Document images with source code
● ● ● ● ●
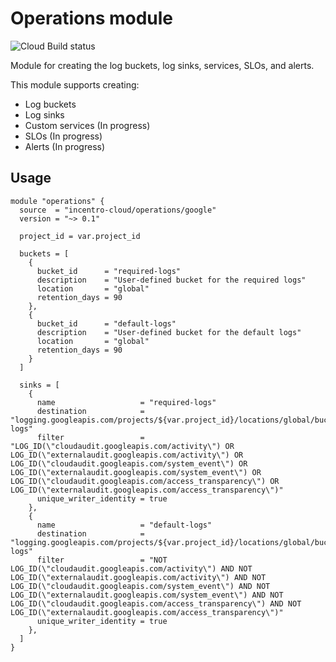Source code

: # Operations module

![Cloud Build status](https://badger-tcppdqobjq-ew.a.run.app/build/status?project=examples-331911&id=55a9baae-ec58-4762-afce-b2274da03f5f "Cloud Build status")

Module for creating the log buckets, log sinks, services, SLOs, and alerts.

This module supports creating:

- Log buckets
- Log sinks
- Custom services (In progress)
- SLOs (In progress)
- Alerts (In progress)

## Usage

```hcl
module "operations" {
  source  = "incentro-cloud/operations/google"
  version = "~> 0.1"

  project_id = var.project_id

  buckets = [
    {
      bucket_id      = "required-logs"
      description    = "User-defined bucket for the required logs"
      location       = "global"
      retention_days = 90
    },
    {
      bucket_id      = "default-logs"
      description    = "User-defined bucket for the default logs"
      location       = "global"
      retention_days = 90
    }
  ]

  sinks = [
    {
      name                   = "required-logs"
      destination            = "logging.googleapis.com/projects/${var.project_id}/locations/global/buckets/required-logs"
      filter                 = "LOG_ID(\"cloudaudit.googleapis.com/activity\") OR LOG_ID(\"externalaudit.googleapis.com/activity\") OR LOG_ID(\"cloudaudit.googleapis.com/system_event\") OR LOG_ID(\"externalaudit.googleapis.com/system_event\") OR LOG_ID(\"cloudaudit.googleapis.com/access_transparency\") OR LOG_ID(\"externalaudit.googleapis.com/access_transparency\")"
      unique_writer_identity = true
    },
    {
      name                   = "default-logs"
      destination            = "logging.googleapis.com/projects/${var.project_id}/locations/global/buckets/default-logs"
      filter                 = "NOT LOG_ID(\"cloudaudit.googleapis.com/activity\") AND NOT LOG_ID(\"externalaudit.googleapis.com/activity\") AND NOT LOG_ID(\"cloudaudit.googleapis.com/system_event\") AND NOT LOG_ID(\"externalaudit.googleapis.com/system_event\") AND NOT LOG_ID(\"cloudaudit.googleapis.com/access_transparency\") AND NOT LOG_ID(\"externalaudit.googleapis.com/access_transparency\")"
      unique_writer_identity = true
    },
  ]
}
```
● ● ● ● ●
**REQUIRED ACTION:** A word-for-word retyping of every record is required, without the pictures.

**YOUR RESPONSE:**
Source code

: # Operations module

![Cloud Build status](https://badger-tcppdqobjq-ew.a.run.app/build/status?project=examples-331911&id=55a9baae-ec58-4762-afce-b2274da03f5f "Cloud Build status")

Module for creating the log buckets, log sinks, services, SLOs, and alerts.

This module supports creating:

- Log buckets
- Log sinks
- Custom services (In progress)
- SLOs (In progress)
- Alerts (In progress)

## Usage

```hcl
module "operations" {
  source  = "incentro-cloud/operations/google"
  version = "~> 0.1"

  project_id = var.project_id

  buckets = [
    {
      bucket_id      = "required-logs"
      description    = "User-defined bucket for the required logs"
      location       = "global"
      retention_days = 90
    },
    {
      bucket_id      = "default-logs"
      description    = "User-defined bucket for the default logs"
      location       = "global"
      retention_days = 90
    }
  ]

  sinks = [
    {
      name                   = "required-logs"
      destination            = "logging.googleapis.com/projects/${var.project_id}/locations/global/buckets/required-logs"
      filter                 = "LOG_ID(\"cloudaudit.googleapis.com/activity\") OR LOG_ID(\"externalaudit.googleapis.com/activity\") OR LOG_ID(\"cloudaudit.googleapis.com/system_event\") OR LOG_ID(\"externalaudit.googleapis.com/system_event\") OR LOG_ID(\"cloudaudit.googleapis.com/access_transparency\") OR LOG_ID(\"externalaudit.googleapis.com/access_transparency\")"
      unique_writer_identity = true
    },
    {
      name                   = "default-logs"
      destination            = "logging.googleapis.com/projects/${var.project_id}/locations/global/buckets/default-logs"
      filter                 = "NOT LOG_ID(\"cloudaudit.googleapis.com/activity\") AND NOT LOG_ID(\"externalaudit.googleapis.com/activity\") AND NOT LOG_ID(\"cloudaudit.googleapis.com/system_event\") AND NOT LOG_ID(\"externalaudit.googleapis.com/system_event\") AND NOT LOG_ID(\"cloudaudit.googleapis.com/access_transparency\") AND NOT LOG_ID(\"externalaudit.googleapis.com/access_transparency\")"
      unique_writer_identity = true
    },
  ]
}
```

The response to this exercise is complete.